=== Assignment ===
Only reproduce the lines from the line containing "## 随机森林的实际应用" onward, exactly, through the final line of the data below.
── Material shown ──
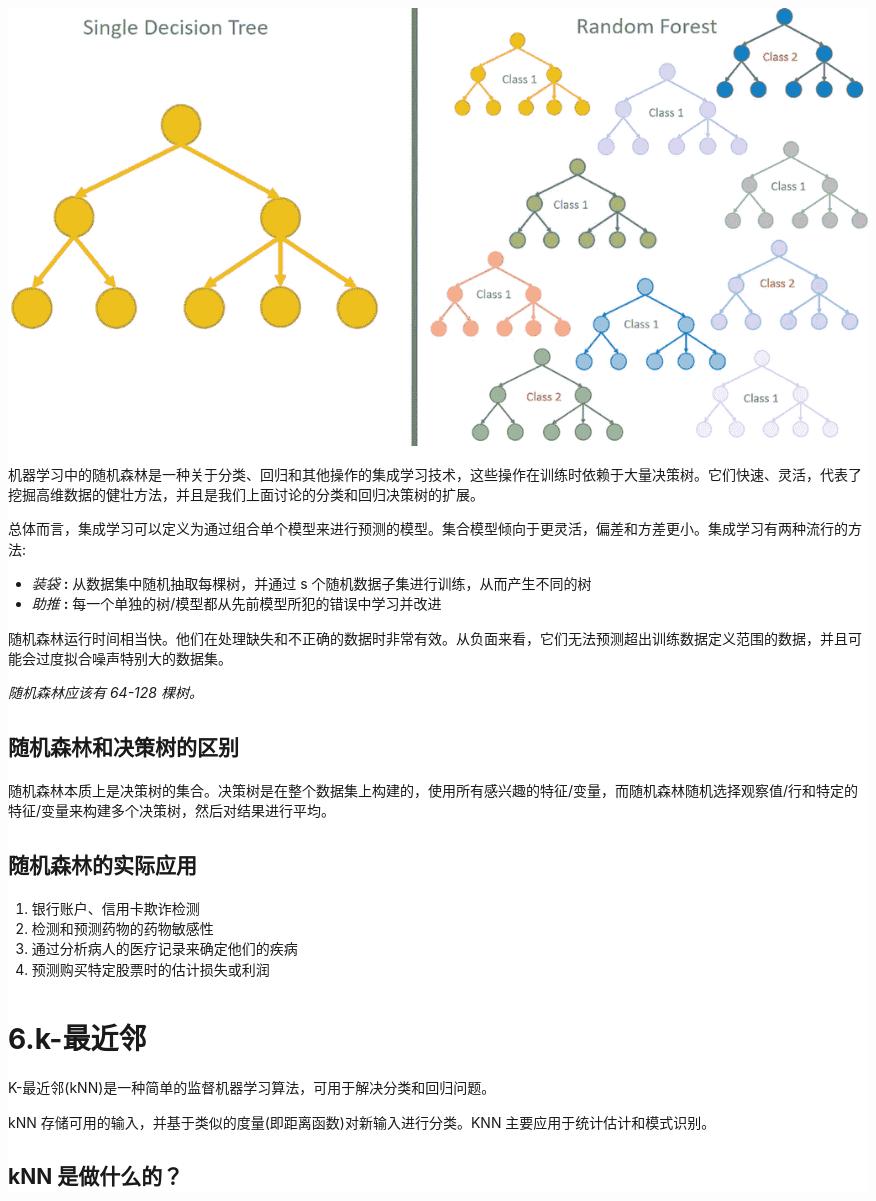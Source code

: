 ![](img/f0c4819f1331b3ffcd3222e582a3de61.png)

机器学习中的随机森林是一种关于分类、回归和其他操作的集成学习技术，这些操作在训练时依赖于大量决策树。它们快速、灵活，代表了挖掘高维数据的健壮方法，并且是我们上面讨论的分类和回归决策树的扩展。

总体而言，集成学习可以定义为通过组合单个模型来进行预测的模型。集合模型倾向于更灵活，偏差和方差更小。集成学习有两种流行的方法:

*   *装袋* **:** 从数据集中随机抽取每棵树，并通过 s 个随机数据子集进行训练，从而产生不同的树
*   *助推* **:** 每一个单独的树/模型都从先前模型所犯的错误中学习并改进

随机森林运行时间相当快。他们在处理缺失和不正确的数据时非常有效。从负面来看，它们无法预测超出训练数据定义范围的数据，并且可能会过度拟合噪声特别大的数据集。

*随机森林应该有 64-128 棵树。*

## 随机森林和决策树的区别

随机森林本质上是决策树的集合。决策树是在整个数据集上构建的，使用所有感兴趣的特征/变量，而随机森林随机选择观察值/行和特定的特征/变量来构建多个决策树，然后对结果进行平均。

## 随机森林的实际应用

1.  银行账户、信用卡欺诈检测
2.  检测和预测药物的药物敏感性
3.  通过分析病人的医疗记录来确定他们的疾病
4.  预测购买特定股票时的估计损失或利润

# 6.k-最近邻

K-最近邻(kNN)是一种简单的监督机器学习算法，可用于解决分类和回归问题。

kNN 存储可用的输入，并基于类似的度量(即距离函数)对新输入进行分类。KNN 主要应用于统计估计和模式识别。

## kNN 是做什么的？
───
=== Answer area ===
## 随机森林的实际应用

1.  银行账户、信用卡欺诈检测
2.  检测和预测药物的药物敏感性
3.  通过分析病人的医疗记录来确定他们的疾病
4.  预测购买特定股票时的估计损失或利润

# 6.k-最近邻

K-最近邻(kNN)是一种简单的监督机器学习算法，可用于解决分类和回归问题。

kNN 存储可用的输入，并基于类似的度量(即距离函数)对新输入进行分类。KNN 主要应用于统计估计和模式识别。

## kNN 是做什么的？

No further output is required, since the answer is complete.